RECORDS FOR PROCESSING:

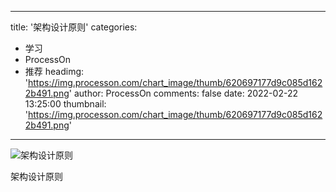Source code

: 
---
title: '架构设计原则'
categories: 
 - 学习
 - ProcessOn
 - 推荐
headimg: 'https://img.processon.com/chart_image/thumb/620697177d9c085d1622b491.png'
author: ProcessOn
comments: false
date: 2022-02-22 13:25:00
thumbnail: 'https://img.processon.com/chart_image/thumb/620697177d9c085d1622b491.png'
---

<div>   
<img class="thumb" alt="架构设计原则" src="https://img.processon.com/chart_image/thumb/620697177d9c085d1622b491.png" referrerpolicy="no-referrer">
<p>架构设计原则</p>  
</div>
* * *
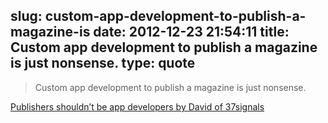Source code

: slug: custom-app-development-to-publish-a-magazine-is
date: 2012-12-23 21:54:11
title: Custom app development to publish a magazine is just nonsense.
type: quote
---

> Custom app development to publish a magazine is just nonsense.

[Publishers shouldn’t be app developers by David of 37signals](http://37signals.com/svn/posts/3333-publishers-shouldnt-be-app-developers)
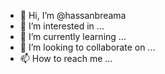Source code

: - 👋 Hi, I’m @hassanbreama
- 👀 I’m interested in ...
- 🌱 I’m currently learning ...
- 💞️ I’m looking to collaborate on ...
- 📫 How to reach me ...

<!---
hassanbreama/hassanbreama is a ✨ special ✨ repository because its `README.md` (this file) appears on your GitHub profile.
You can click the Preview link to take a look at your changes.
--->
...
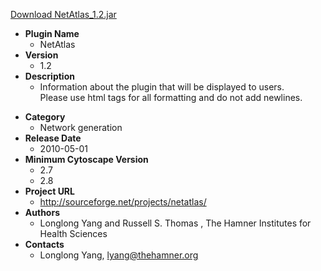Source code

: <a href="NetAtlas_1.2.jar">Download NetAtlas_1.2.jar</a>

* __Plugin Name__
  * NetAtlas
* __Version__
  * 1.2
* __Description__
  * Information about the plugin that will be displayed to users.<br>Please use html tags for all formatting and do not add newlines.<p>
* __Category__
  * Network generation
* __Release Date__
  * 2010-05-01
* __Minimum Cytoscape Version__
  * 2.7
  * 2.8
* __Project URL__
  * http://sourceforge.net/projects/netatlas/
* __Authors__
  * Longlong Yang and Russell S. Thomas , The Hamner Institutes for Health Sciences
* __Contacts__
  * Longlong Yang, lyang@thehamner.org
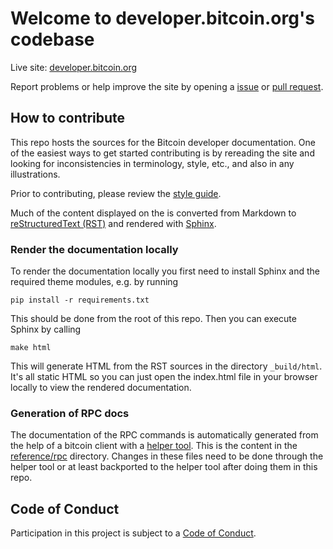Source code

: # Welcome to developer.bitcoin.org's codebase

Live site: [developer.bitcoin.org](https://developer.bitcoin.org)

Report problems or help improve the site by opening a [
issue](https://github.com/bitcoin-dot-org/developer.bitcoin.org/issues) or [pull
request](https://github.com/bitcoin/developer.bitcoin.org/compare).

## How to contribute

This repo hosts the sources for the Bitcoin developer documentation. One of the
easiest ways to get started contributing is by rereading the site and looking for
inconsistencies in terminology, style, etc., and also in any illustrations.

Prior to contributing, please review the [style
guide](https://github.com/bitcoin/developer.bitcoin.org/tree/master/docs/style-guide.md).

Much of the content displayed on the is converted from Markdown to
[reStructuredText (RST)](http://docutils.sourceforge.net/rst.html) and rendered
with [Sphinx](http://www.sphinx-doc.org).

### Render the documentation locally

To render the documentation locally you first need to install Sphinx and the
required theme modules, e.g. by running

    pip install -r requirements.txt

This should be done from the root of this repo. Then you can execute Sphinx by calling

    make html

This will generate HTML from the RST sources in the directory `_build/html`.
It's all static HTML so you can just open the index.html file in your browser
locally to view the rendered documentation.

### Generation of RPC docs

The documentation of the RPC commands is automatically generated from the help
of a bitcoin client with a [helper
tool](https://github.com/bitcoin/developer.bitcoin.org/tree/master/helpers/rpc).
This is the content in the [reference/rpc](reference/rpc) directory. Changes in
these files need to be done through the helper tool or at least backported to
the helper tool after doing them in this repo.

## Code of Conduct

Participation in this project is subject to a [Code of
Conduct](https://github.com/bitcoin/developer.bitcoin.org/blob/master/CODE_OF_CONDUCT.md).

WHAT YOU HAVE TO DO:
In the listing above, locate the line containing "inconsistencies in terminology, style, etc., and" and the line containing "This is the". Extract those two lines and every line between them, exactly as written, and only those.

ANSWER BELOW:
inconsistencies in terminology, style, etc., and also in any illustrations.

Prior to contributing, please review the [style
guide](https://github.com/bitcoin/developer.bitcoin.org/tree/master/docs/style-guide.md).

Much of the content displayed on the is converted from Markdown to
[reStructuredText (RST)](http://docutils.sourceforge.net/rst.html) and rendered
with [Sphinx](http://www.sphinx-doc.org).

### Render the documentation locally

To render the documentation locally you first need to install Sphinx and the
required theme modules, e.g. by running

    pip install -r requirements.txt

This should be done from the root of this repo. Then you can execute Sphinx by calling

    make html

This will generate HTML from the RST sources in the directory `_build/html`.
It's all static HTML so you can just open the index.html file in your browser
locally to view the rendered documentation.

### Generation of RPC docs

The documentation of the RPC commands is automatically generated from the help
of a bitcoin client with a [helper
tool](https://github.com/bitcoin/developer.bitcoin.org/tree/master/helpers/rpc).
This is the content in the [reference/rpc](reference/rpc) directory. Changes in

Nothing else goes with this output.